┌─ DATASET EXCERPTS

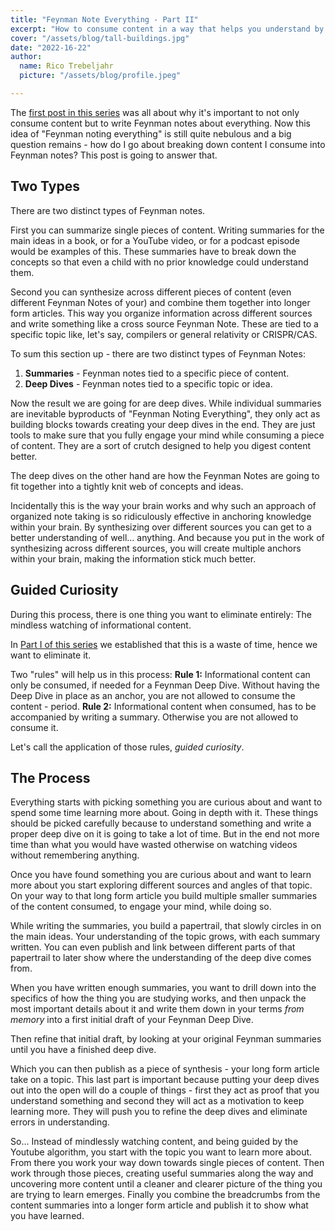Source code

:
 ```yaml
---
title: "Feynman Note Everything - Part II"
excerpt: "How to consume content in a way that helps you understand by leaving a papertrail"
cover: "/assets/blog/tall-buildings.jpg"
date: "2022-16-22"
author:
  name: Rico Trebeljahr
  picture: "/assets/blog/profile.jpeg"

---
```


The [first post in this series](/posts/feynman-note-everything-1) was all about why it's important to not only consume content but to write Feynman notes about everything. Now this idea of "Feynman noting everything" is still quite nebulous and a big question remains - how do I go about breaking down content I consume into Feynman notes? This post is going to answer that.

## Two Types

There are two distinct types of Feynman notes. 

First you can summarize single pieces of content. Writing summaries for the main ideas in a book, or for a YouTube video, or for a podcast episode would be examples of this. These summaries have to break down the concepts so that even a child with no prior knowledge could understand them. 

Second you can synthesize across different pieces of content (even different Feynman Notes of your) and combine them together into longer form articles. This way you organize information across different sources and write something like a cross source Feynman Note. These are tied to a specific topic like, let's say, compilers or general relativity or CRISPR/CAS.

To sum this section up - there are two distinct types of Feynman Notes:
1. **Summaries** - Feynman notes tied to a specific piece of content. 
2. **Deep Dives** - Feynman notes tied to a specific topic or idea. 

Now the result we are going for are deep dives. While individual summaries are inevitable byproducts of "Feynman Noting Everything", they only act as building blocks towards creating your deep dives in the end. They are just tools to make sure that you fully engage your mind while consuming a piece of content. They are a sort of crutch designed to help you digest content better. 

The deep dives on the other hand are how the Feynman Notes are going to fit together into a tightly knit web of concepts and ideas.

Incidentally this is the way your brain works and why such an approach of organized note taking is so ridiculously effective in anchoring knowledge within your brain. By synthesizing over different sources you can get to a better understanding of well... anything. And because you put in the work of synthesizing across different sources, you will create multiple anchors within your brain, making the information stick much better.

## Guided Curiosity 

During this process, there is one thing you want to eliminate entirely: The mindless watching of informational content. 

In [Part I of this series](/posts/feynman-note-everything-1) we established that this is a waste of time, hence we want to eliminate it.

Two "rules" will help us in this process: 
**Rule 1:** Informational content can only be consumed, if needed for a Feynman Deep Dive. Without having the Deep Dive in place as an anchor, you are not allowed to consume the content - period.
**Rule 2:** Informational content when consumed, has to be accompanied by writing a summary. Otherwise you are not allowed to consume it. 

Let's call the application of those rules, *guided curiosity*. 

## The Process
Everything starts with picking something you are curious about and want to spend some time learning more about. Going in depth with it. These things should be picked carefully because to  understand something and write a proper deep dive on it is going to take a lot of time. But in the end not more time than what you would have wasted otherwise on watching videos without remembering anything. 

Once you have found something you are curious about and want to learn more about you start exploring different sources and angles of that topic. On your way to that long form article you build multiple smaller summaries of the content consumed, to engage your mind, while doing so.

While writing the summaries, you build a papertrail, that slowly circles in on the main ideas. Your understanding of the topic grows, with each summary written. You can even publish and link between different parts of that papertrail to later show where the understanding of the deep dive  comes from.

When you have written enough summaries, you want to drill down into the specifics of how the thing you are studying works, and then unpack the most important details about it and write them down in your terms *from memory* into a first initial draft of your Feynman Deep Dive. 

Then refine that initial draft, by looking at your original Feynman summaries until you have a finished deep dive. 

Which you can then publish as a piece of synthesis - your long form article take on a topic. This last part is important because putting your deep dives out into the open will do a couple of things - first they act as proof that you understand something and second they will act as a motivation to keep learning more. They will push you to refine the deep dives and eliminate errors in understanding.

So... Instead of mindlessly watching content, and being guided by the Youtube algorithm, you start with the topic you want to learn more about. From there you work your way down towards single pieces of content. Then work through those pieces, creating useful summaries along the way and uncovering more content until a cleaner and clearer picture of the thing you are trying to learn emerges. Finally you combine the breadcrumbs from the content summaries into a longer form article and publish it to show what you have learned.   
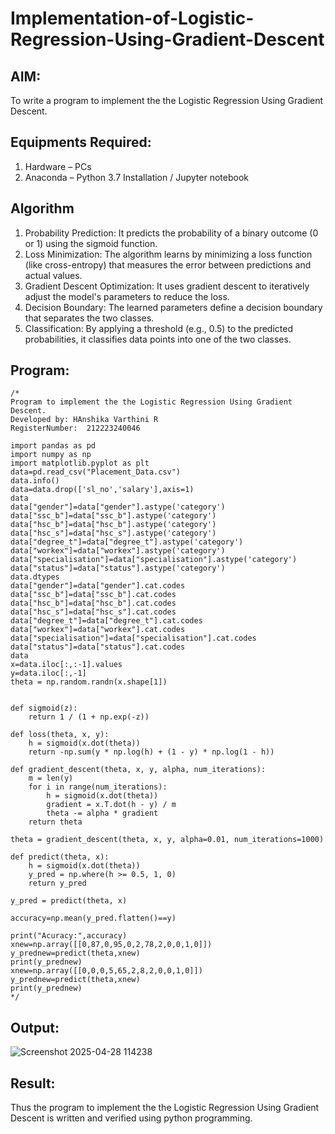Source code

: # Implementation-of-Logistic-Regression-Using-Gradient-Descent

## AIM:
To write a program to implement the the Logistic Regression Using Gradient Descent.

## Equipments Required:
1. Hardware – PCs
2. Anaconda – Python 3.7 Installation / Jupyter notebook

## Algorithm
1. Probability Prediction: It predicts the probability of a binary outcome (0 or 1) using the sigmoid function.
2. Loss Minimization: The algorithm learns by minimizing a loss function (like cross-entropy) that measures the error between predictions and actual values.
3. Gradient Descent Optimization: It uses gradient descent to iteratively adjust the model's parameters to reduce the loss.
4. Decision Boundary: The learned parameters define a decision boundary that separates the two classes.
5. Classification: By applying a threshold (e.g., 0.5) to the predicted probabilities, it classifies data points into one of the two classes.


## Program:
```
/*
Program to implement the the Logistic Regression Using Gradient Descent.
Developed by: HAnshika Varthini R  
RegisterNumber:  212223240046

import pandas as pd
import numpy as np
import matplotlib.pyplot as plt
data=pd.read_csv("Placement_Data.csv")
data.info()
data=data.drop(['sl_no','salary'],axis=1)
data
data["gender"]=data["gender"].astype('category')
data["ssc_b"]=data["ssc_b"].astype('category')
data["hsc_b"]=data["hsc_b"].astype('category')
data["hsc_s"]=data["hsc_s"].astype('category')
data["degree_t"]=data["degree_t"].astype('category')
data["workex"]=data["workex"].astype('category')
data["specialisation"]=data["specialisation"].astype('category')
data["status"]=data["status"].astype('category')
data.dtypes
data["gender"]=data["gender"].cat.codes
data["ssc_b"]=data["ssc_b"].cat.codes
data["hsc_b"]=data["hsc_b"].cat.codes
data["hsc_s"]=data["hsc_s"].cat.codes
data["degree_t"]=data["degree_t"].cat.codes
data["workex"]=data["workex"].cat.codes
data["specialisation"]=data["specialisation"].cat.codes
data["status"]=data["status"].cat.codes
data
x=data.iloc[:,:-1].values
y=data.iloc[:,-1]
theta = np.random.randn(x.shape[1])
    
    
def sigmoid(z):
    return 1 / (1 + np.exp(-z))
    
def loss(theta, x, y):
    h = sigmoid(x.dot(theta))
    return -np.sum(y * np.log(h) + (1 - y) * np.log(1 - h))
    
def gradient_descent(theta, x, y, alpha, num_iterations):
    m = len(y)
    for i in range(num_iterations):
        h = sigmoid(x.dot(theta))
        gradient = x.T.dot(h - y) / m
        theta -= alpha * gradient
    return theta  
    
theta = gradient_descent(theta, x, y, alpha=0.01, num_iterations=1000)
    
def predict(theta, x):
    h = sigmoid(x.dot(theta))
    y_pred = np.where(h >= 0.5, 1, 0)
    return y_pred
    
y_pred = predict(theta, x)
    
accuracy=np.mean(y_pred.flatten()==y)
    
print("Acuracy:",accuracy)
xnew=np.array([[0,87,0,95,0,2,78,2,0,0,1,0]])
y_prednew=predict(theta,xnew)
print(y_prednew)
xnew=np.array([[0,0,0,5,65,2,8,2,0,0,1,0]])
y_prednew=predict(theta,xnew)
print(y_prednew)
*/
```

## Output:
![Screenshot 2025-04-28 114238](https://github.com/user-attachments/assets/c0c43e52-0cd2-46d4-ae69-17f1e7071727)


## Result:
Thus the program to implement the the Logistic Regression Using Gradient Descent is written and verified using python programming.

└─

REQUIRED WORK: The answer is the full listing above, repeated exactly, with its pictures removed.

ANSWER BOX:
Source code

:
 ```yaml
---
title: "Feynman Note Everything - Part II"
excerpt: "How to consume content in a way that helps you understand by leaving a papertrail"
cover: "/assets/blog/tall-buildings.jpg"
date: "2022-16-22"
author:
  name: Rico Trebeljahr
  picture: "/assets/blog/profile.jpeg"

---
```


The [first post in this series](/posts/feynman-note-everything-1) was all about why it's important to not only consume content but to write Feynman notes about everything. Now this idea of "Feynman noting everything" is still quite nebulous and a big question remains - how do I go about breaking down content I consume into Feynman notes? This post is going to answer that.

## Two Types

There are two distinct types of Feynman notes. 

First you can summarize single pieces of content. Writing summaries for the main ideas in a book, or for a YouTube video, or for a podcast episode would be examples of this. These summaries have to break down the concepts so that even a child with no prior knowledge could understand them. 

Second you can synthesize across different pieces of content (even different Feynman Notes of your) and combine them together into longer form articles. This way you organize information across different sources and write something like a cross source Feynman Note. These are tied to a specific topic like, let's say, compilers or general relativity or CRISPR/CAS.

To sum this section up - there are two distinct types of Feynman Notes:
1. **Summaries** - Feynman notes tied to a specific piece of content. 
2. **Deep Dives** - Feynman notes tied to a specific topic or idea. 

Now the result we are going for are deep dives. While individual summaries are inevitable byproducts of "Feynman Noting Everything", they only act as building blocks towards creating your deep dives in the end. They are just tools to make sure that you fully engage your mind while consuming a piece of content. They are a sort of crutch designed to help you digest content better. 

The deep dives on the other hand are how the Feynman Notes are going to fit together into a tightly knit web of concepts and ideas.

Incidentally this is the way your brain works and why such an approach of organized note taking is so ridiculously effective in anchoring knowledge within your brain. By synthesizing over different sources you can get to a better understanding of well... anything. And because you put in the work of synthesizing across different sources, you will create multiple anchors within your brain, making the information stick much better.

## Guided Curiosity 

During this process, there is one thing you want to eliminate entirely: The mindless watching of informational content. 

In [Part I of this series](/posts/feynman-note-everything-1) we established that this is a waste of time, hence we want to eliminate it.

Two "rules" will help us in this process: 
**Rule 1:** Informational content can only be consumed, if needed for a Feynman Deep Dive. Without having the Deep Dive in place as an anchor, you are not allowed to consume the content - period.
**Rule 2:** Informational content when consumed, has to be accompanied by writing a summary. Otherwise you are not allowed to consume it. 

Let's call the application of those rules, *guided curiosity*. 

## The Process
Everything starts with picking something you are curious about and want to spend some time learning more about. Going in depth with it. These things should be picked carefully because to  understand something and write a proper deep dive on it is going to take a lot of time. But in the end not more time than what you would have wasted otherwise on watching videos without remembering anything. 

Once you have found something you are curious about and want to learn more about you start exploring different sources and angles of that topic. On your way to that long form article you build multiple smaller summaries of the content consumed, to engage your mind, while doing so.

While writing the summaries, you build a papertrail, that slowly circles in on the main ideas. Your understanding of the topic grows, with each summary written. You can even publish and link between different parts of that papertrail to later show where the understanding of the deep dive  comes from.

When you have written enough summaries, you want to drill down into the specifics of how the thing you are studying works, and then unpack the most important details about it and write them down in your terms *from memory* into a first initial draft of your Feynman Deep Dive. 

Then refine that initial draft, by looking at your original Feynman summaries until you have a finished deep dive. 

Which you can then publish as a piece of synthesis - your long form article take on a topic. This last part is important because putting your deep dives out into the open will do a couple of things - first they act as proof that you understand something and second they will act as a motivation to keep learning more. They will push you to refine the deep dives and eliminate errors in understanding.

So... Instead of mindlessly watching content, and being guided by the Youtube algorithm, you start with the topic you want to learn more about. From there you work your way down towards single pieces of content. Then work through those pieces, creating useful summaries along the way and uncovering more content until a cleaner and clearer picture of the thing you are trying to learn emerges. Finally you combine the breadcrumbs from the content summaries into a longer form article and publish it to show what you have learned.   
Source code

: # Implementation-of-Logistic-Regression-Using-Gradient-Descent

## AIM:
To write a program to implement the the Logistic Regression Using Gradient Descent.

## Equipments Required:
1. Hardware – PCs
2. Anaconda – Python 3.7 Installation / Jupyter notebook

## Algorithm
1. Probability Prediction: It predicts the probability of a binary outcome (0 or 1) using the sigmoid function.
2. Loss Minimization: The algorithm learns by minimizing a loss function (like cross-entropy) that measures the error between predictions and actual values.
3. Gradient Descent Optimization: It uses gradient descent to iteratively adjust the model's parameters to reduce the loss.
4. Decision Boundary: The learned parameters define a decision boundary that separates the two classes.
5. Classification: By applying a threshold (e.g., 0.5) to the predicted probabilities, it classifies data points into one of the two classes.


## Program:
```
/*
Program to implement the the Logistic Regression Using Gradient Descent.
Developed by: HAnshika Varthini R  
RegisterNumber:  212223240046

import pandas as pd
import numpy as np
import matplotlib.pyplot as plt
data=pd.read_csv("Placement_Data.csv")
data.info()
data=data.drop(['sl_no','salary'],axis=1)
data
data["gender"]=data["gender"].astype('category')
data["ssc_b"]=data["ssc_b"].astype('category')
data["hsc_b"]=data["hsc_b"].astype('category')
data["hsc_s"]=data["hsc_s"].astype('category')
data["degree_t"]=data["degree_t"].astype('category')
data["workex"]=data["workex"].astype('category')
data["specialisation"]=data["specialisation"].astype('category')
data["status"]=data["status"].astype('category')
data.dtypes
data["gender"]=data["gender"].cat.codes
data["ssc_b"]=data["ssc_b"].cat.codes
data["hsc_b"]=data["hsc_b"].cat.codes
data["hsc_s"]=data["hsc_s"].cat.codes
data["degree_t"]=data["degree_t"].cat.codes
data["workex"]=data["workex"].cat.codes
data["specialisation"]=data["specialisation"].cat.codes
data["status"]=data["status"].cat.codes
data
x=data.iloc[:,:-1].values
y=data.iloc[:,-1]
theta = np.random.randn(x.shape[1])
    
    
def sigmoid(z):
    return 1 / (1 + np.exp(-z))
    
def loss(theta, x, y):
    h = sigmoid(x.dot(theta))
    return -np.sum(y * np.log(h) + (1 - y) * np.log(1 - h))
    
def gradient_descent(theta, x, y, alpha, num_iterations):
    m = len(y)
    for i in range(num_iterations):
        h = sigmoid(x.dot(theta))
        gradient = x.T.dot(h - y) / m
        theta -= alpha * gradient
    return theta  
    
theta = gradient_descent(theta, x, y, alpha=0.01, num_iterations=1000)
    
def predict(theta, x):
    h = sigmoid(x.dot(theta))
    y_pred = np.where(h >= 0.5, 1, 0)
    return y_pred
    
y_pred = predict(theta, x)
    
accuracy=np.mean(y_pred.flatten()==y)
    
print("Acuracy:",accuracy)
xnew=np.array([[0,87,0,95,0,2,78,2,0,0,1,0]])
y_prednew=predict(theta,xnew)
print(y_prednew)
xnew=np.array([[0,0,0,5,65,2,8,2,0,0,1,0]])
y_prednew=predict(theta,xnew)
print(y_prednew)
*/
```

## Output:
![Screenshot 2025-04-28 114238](https://github.com/user-attachments/assets/c0c43e52-0cd2-46d4-ae69-17f1e7071727)


## Result:
Thus the program to implement the the Logistic Regression Using Gradient Descent is written and verified using python programming.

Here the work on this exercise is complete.